What you have to do
Each line of the records is to be returned verbatim, with the images omitted.

Records for this task
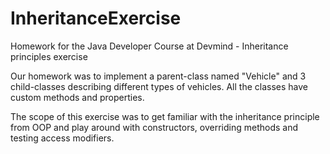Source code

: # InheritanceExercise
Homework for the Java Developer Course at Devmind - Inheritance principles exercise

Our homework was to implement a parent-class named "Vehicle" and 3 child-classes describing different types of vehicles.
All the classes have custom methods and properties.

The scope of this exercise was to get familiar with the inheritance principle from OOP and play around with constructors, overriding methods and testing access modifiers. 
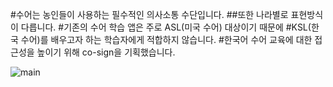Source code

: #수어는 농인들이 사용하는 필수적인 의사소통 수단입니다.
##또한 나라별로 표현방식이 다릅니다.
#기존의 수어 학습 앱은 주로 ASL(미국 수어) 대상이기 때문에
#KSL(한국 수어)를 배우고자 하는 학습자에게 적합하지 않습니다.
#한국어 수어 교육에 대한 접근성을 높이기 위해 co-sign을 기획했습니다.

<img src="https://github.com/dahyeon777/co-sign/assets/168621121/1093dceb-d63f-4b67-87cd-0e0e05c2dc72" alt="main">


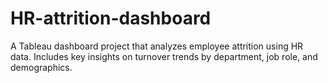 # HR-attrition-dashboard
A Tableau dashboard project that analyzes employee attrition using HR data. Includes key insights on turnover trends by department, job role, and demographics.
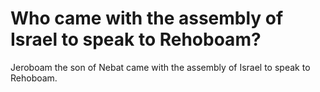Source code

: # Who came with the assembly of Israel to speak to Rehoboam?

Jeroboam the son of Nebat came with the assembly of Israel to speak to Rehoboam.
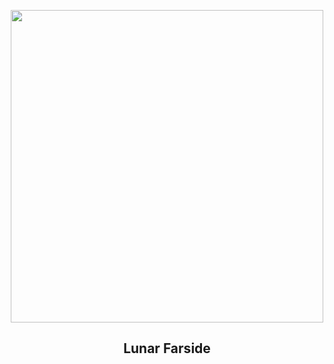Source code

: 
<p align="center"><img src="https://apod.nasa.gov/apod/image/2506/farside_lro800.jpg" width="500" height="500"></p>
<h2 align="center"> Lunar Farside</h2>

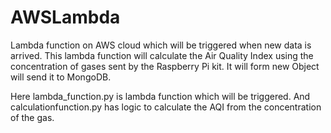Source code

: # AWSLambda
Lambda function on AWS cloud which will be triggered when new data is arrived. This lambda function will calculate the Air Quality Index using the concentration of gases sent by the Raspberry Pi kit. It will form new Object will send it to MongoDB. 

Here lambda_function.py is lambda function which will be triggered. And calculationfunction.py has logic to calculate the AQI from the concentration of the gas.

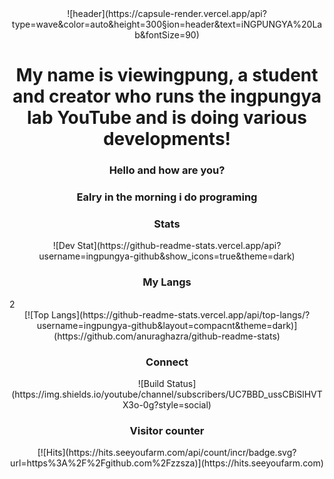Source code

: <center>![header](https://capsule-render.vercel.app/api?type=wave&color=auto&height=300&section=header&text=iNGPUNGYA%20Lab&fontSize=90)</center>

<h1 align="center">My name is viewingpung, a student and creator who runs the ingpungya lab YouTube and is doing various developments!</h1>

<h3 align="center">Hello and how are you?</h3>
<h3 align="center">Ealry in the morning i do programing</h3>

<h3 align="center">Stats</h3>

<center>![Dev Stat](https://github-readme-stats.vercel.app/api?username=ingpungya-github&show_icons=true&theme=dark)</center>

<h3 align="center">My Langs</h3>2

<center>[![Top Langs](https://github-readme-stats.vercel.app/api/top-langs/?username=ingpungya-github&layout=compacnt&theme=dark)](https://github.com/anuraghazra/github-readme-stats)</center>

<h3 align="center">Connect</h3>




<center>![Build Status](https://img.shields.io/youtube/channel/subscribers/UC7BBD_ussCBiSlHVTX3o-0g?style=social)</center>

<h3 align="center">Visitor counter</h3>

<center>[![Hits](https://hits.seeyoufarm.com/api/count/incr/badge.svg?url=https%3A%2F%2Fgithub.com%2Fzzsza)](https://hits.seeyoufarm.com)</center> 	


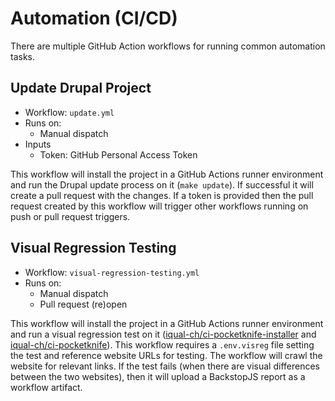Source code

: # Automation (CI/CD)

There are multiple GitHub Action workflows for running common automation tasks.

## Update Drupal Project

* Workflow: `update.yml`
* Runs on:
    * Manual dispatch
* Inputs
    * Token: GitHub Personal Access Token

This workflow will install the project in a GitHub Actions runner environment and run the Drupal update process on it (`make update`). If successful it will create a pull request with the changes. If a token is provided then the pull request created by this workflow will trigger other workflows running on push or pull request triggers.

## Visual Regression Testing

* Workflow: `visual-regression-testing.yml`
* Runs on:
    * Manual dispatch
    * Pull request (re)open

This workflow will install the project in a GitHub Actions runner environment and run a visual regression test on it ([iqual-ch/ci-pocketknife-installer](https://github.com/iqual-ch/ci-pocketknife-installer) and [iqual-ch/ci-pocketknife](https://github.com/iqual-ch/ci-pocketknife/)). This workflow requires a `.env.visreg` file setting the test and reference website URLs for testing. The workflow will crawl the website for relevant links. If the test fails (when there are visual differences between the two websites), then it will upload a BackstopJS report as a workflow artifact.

Task answer
Source code

: # InheritanceExercise
Homework for the Java Developer Course at Devmind - Inheritance principles exercise

Our homework was to implement a parent-class named "Vehicle" and 3 child-classes describing different types of vehicles.
All the classes have custom methods and properties.

The scope of this exercise was to get familiar with the inheritance principle from OOP and play around with constructors, overriding methods and testing access modifiers. 
Source code

: #수어는 농인들이 사용하는 필수적인 의사소통 수단입니다.
##또한 나라별로 표현방식이 다릅니다.
#기존의 수어 학습 앱은 주로 ASL(미국 수어) 대상이기 때문에
#KSL(한국 수어)를 배우고자 하는 학습자에게 적합하지 않습니다.
#한국어 수어 교육에 대한 접근성을 높이기 위해 co-sign을 기획했습니다.

<img src="https://github.com/dahyeon777/co-sign/assets/168621121/1093dceb-d63f-4b67-87cd-0e0e05c2dc72" alt="main">


 # HR-attrition-dashboard
A Tableau dashboard project that analyzes employee attrition using HR data. Includes key insights on turnover trends by department, job role, and demographics.
Source code

: # Who came with the assembly of Israel to speak to Rehoboam?

Jeroboam the son of Nebat came with the assembly of Israel to speak to Rehoboam.
Source code

: 
<p align="center"><img src="https://apod.nasa.gov/apod/image/2506/farside_lro800.jpg" width="500" height="500"></p>
<h2 align="center"> Lunar Farside</h2>

Source code

: # AWSLambda
Lambda function on AWS cloud which will be triggered when new data is arrived. This lambda function will calculate the Air Quality Index using the concentration of gases sent by the Raspberry Pi kit. It will form new Object will send it to MongoDB. 

Here lambda_function.py is lambda function which will be triggered. And calculationfunction.py has logic to calculate the AQI from the concentration of the gas.

Source code

: <center>![header](https://capsule-render.vercel.app/api?type=wave&color=auto&height=300&section=header&text=iNGPUNGYA%20Lab&fontSize=90)</center>

<h1 align="center">My name is viewingpung, a student and creator who runs the ingpungya lab YouTube and is doing various developments!</h1>

<h3 align="center">Hello and how are you?</h3>
<h3 align="center">Ealry in the morning i do programing</h3>

<h3 align="center">Stats</h3>

<center>![Dev Stat](https://github-readme-stats.vercel.app/api?username=ingpungya-github&show_icons=true&theme=dark)</center>

<h3 align="center">My Langs</h3>2

<center>[![Top Langs](https://github-readme-stats.vercel.app/api/top-langs/?username=ingpungya-github&layout=compacnt&theme=dark)](https://github.com/anuraghazra/github-readme-stats)</center>

<h3 align="center">Connect</h3>




<center>![Build Status](https://img.shields.io/youtube/channel/subscribers/UC7BBD_ussCBiSlHVTX3o-0g?style=social)</center>

<h3 align="center">Visitor counter</h3>

<center>[![Hits](https://hits.seeyoufarm.com/api/count/incr/badge.svg?url=https%3A%2F%2Fgithub.com%2Fzzsza)](https://hits.seeyoufarm.com)</center> 	


Source code

: # Automation (CI/CD)

There are multiple GitHub Action workflows for running common automation tasks.

## Update Drupal Project

* Workflow: `update.yml`
* Runs on:
    * Manual dispatch
* Inputs
    * Token: GitHub Personal Access Token

This workflow will install the project in a GitHub Actions runner environment and run the Drupal update process on it (`make update`). If successful it will create a pull request with the changes. If a token is provided then the pull request created by this workflow will trigger other workflows running on push or pull request triggers.

## Visual Regression Testing

* Workflow: `visual-regression-testing.yml`
* Runs on:
    * Manual dispatch
    * Pull request (re)open

This workflow will install the project in a GitHub Actions runner environment and run a visual regression test on it ([iqual-ch/ci-pocketknife-installer](https://github.com/iqual-ch/ci-pocketknife-installer) and [iqual-ch/ci-pocketknife](https://github.com/iqual-ch/ci-pocketknife/)). This workflow requires a `.env.visreg` file setting the test and reference website URLs for testing. The workflow will crawl the website for relevant links. If the test fails (when there are visual differences between the two websites), then it will upload a BackstopJS report as a workflow artifact.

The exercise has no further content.